==== DATA FOR THIS TASK
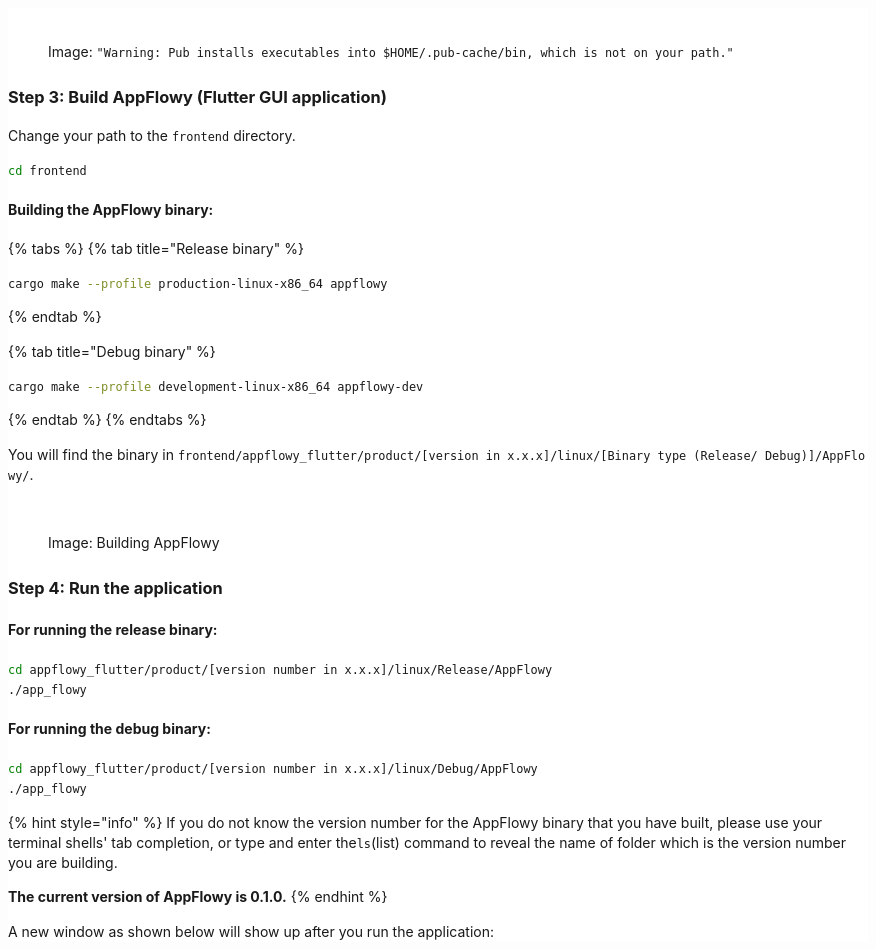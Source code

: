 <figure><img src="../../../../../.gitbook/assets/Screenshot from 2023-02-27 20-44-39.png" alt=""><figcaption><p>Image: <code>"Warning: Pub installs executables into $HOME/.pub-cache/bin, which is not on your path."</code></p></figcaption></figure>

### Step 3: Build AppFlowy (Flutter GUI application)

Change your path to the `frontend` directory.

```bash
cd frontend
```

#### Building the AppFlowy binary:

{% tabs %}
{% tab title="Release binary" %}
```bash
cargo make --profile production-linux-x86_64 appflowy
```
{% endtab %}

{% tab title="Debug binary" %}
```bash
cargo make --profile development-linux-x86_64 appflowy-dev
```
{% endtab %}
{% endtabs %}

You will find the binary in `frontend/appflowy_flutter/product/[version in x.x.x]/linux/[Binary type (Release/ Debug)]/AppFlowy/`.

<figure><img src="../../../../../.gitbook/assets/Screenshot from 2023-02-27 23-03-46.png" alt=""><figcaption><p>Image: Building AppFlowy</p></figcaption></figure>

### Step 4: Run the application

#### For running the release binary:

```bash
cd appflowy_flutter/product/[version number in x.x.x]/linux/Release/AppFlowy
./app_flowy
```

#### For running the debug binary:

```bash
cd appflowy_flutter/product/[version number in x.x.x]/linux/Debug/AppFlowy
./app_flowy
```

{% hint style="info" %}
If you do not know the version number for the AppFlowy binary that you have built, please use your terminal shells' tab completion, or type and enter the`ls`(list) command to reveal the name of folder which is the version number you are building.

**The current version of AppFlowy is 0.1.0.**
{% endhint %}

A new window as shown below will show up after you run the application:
========
**WORK REQUEST:** Where a line of the data above includes the string "make", pull it out.

**EXERCISE OUTPUT:**
cargo make --profile production-linux-x86_64 appflowy
cargo make --profile development-linux-x86_64 appflowy-dev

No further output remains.